What to work on: In the entries below, find the line with "QT在线安装下载速度极慢，安装完成按月计算。" and the line with "Variant Aasimar |". Reproduce those two lines and every line between them exactly, and nothing more.

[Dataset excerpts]

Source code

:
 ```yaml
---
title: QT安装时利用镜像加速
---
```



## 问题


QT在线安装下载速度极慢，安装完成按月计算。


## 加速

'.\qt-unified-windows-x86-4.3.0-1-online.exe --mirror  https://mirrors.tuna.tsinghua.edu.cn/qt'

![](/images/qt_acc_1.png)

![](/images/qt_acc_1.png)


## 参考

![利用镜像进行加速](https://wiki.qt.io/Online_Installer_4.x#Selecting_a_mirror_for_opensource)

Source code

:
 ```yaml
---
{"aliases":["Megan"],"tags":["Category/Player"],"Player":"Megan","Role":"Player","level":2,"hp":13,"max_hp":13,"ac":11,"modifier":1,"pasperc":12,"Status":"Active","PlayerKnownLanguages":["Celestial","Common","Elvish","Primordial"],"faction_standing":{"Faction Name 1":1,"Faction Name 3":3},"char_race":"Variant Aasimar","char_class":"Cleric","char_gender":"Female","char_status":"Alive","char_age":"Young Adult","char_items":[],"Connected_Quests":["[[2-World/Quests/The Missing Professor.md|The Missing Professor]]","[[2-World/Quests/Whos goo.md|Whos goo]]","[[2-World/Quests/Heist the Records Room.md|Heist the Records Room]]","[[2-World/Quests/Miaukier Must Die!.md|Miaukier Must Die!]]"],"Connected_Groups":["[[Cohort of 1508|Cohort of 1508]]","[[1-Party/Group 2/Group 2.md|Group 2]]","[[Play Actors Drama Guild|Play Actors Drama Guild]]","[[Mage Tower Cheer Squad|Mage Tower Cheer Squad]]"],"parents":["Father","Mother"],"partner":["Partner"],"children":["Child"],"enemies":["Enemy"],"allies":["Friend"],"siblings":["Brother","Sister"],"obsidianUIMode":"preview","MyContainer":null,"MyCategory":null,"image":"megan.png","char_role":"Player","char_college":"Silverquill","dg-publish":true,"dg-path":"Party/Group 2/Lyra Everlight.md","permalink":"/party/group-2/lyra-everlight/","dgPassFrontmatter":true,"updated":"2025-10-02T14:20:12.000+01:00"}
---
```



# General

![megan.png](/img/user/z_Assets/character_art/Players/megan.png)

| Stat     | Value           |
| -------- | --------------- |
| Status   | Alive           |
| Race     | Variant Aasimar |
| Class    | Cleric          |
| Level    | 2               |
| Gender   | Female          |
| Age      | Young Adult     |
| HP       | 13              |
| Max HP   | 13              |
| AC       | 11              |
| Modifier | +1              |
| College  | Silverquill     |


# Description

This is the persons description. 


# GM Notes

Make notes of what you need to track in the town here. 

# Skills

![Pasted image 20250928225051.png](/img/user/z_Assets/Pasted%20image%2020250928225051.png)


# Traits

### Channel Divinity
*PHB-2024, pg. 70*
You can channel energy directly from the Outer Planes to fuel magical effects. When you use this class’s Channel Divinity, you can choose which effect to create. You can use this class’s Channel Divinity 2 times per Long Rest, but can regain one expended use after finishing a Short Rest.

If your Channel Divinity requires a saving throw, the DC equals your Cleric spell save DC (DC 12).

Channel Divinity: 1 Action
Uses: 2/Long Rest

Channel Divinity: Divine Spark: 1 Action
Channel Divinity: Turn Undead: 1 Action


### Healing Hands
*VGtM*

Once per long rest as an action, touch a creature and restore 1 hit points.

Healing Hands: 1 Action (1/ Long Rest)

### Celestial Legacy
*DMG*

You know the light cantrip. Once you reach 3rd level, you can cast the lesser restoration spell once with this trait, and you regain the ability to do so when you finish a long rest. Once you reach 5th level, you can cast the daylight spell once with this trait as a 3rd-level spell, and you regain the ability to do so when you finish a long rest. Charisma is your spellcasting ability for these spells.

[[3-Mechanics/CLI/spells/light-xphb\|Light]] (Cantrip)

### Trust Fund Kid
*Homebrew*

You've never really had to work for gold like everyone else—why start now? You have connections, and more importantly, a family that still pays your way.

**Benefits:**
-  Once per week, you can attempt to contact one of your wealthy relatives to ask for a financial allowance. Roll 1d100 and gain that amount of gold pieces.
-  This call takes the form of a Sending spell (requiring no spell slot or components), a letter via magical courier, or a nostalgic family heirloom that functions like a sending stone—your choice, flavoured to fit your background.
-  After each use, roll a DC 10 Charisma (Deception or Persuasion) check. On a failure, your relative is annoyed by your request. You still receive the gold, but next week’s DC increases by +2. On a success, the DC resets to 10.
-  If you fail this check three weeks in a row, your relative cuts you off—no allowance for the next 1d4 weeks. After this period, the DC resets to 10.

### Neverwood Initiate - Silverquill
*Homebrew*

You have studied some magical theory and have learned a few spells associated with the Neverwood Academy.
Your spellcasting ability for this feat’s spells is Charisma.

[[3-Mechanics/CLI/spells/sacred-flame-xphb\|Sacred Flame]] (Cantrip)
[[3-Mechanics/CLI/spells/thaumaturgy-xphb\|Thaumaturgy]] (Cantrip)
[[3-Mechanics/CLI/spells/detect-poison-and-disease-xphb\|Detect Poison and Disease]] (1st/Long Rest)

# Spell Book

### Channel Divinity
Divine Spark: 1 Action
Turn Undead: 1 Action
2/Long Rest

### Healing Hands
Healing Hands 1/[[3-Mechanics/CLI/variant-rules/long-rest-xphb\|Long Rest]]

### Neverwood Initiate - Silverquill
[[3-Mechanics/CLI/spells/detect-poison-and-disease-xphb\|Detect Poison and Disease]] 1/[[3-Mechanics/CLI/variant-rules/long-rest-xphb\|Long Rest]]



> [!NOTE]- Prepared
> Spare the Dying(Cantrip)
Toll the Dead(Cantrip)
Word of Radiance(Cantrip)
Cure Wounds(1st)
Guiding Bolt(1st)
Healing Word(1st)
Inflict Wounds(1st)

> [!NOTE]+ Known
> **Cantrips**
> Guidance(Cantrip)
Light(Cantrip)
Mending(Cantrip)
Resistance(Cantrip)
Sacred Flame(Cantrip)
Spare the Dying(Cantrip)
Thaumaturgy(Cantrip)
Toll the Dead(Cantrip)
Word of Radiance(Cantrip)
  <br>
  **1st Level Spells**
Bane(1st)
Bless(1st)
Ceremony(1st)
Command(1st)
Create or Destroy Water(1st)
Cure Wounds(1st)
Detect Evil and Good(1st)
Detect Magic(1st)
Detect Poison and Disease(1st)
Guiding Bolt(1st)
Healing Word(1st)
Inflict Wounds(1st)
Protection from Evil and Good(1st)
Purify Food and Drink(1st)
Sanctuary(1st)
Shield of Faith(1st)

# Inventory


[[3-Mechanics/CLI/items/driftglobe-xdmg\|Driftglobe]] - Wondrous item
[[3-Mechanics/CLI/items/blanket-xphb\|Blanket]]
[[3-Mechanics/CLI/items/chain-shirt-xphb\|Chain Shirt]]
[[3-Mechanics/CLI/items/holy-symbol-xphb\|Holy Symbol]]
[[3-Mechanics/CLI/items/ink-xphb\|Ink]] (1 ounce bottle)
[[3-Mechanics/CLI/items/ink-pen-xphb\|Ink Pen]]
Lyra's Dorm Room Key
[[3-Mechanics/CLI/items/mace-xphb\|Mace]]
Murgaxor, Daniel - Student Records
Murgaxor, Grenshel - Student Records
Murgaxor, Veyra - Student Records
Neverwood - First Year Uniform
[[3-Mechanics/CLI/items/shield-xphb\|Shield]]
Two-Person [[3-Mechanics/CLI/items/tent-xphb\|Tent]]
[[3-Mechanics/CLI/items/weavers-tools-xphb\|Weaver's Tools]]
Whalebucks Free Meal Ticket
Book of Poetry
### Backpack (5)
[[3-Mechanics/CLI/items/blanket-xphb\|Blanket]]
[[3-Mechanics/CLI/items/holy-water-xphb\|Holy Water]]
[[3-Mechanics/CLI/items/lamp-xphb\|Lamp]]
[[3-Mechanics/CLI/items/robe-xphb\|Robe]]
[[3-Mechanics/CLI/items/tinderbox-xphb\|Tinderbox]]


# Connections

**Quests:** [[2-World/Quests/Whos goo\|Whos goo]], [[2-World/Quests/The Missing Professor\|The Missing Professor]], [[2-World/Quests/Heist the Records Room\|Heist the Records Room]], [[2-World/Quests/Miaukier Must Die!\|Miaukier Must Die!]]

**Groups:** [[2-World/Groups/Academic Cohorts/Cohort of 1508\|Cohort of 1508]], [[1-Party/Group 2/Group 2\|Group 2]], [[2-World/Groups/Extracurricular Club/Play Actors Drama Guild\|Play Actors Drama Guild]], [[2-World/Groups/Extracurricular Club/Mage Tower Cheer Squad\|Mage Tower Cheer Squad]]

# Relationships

Exercise result:
QT在线安装下载速度极慢，安装完成按月计算。


## 加速

'.\qt-unified-windows-x86-4.3.0-1-online.exe --mirror  https://mirrors.tuna.tsinghua.edu.cn/qt'

![](/images/qt_acc_1.png)

![](/images/qt_acc_1.png)


## 参考

![利用镜像进行加速](https://wiki.qt.io/Online_Installer_4.x#Selecting_a_mirror_for_opensource)

Source code

:
 ```yaml
---
{"aliases":["Megan"],"tags":["Category/Player"],"Player":"Megan","Role":"Player","level":2,"hp":13,"max_hp":13,"ac":11,"modifier":1,"pasperc":12,"Status":"Active","PlayerKnownLanguages":["Celestial","Common","Elvish","Primordial"],"faction_standing":{"Faction Name 1":1,"Faction Name 3":3},"char_race":"Variant Aasimar","char_class":"Cleric","char_gender":"Female","char_status":"Alive","char_age":"Young Adult","char_items":[],"Connected_Quests":["[[2-World/Quests/The Missing Professor.md|The Missing Professor]]","[[2-World/Quests/Whos goo.md|Whos goo]]","[[2-World/Quests/Heist the Records Room.md|Heist the Records Room]]","[[2-World/Quests/Miaukier Must Die!.md|Miaukier Must Die!]]"],"Connected_Groups":["[[Cohort of 1508|Cohort of 1508]]","[[1-Party/Group 2/Group 2.md|Group 2]]","[[Play Actors Drama Guild|Play Actors Drama Guild]]","[[Mage Tower Cheer Squad|Mage Tower Cheer Squad]]"],"parents":["Father","Mother"],"partner":["Partner"],"children":["Child"],"enemies":["Enemy"],"allies":["Friend"],"siblings":["Brother","Sister"],"obsidianUIMode":"preview","MyContainer":null,"MyCategory":null,"image":"megan.png","char_role":"Player","char_college":"Silverquill","dg-publish":true,"dg-path":"Party/Group 2/Lyra Everlight.md","permalink":"/party/group-2/lyra-everlight/","dgPassFrontmatter":true,"updated":"2025-10-02T14:20:12.000+01:00"}
---
```



# General

![megan.png](/img/user/z_Assets/character_art/Players/megan.png)

| Stat     | Value           |
| -------- | --------------- |
| Status   | Alive           |
| Race     | Variant Aasimar |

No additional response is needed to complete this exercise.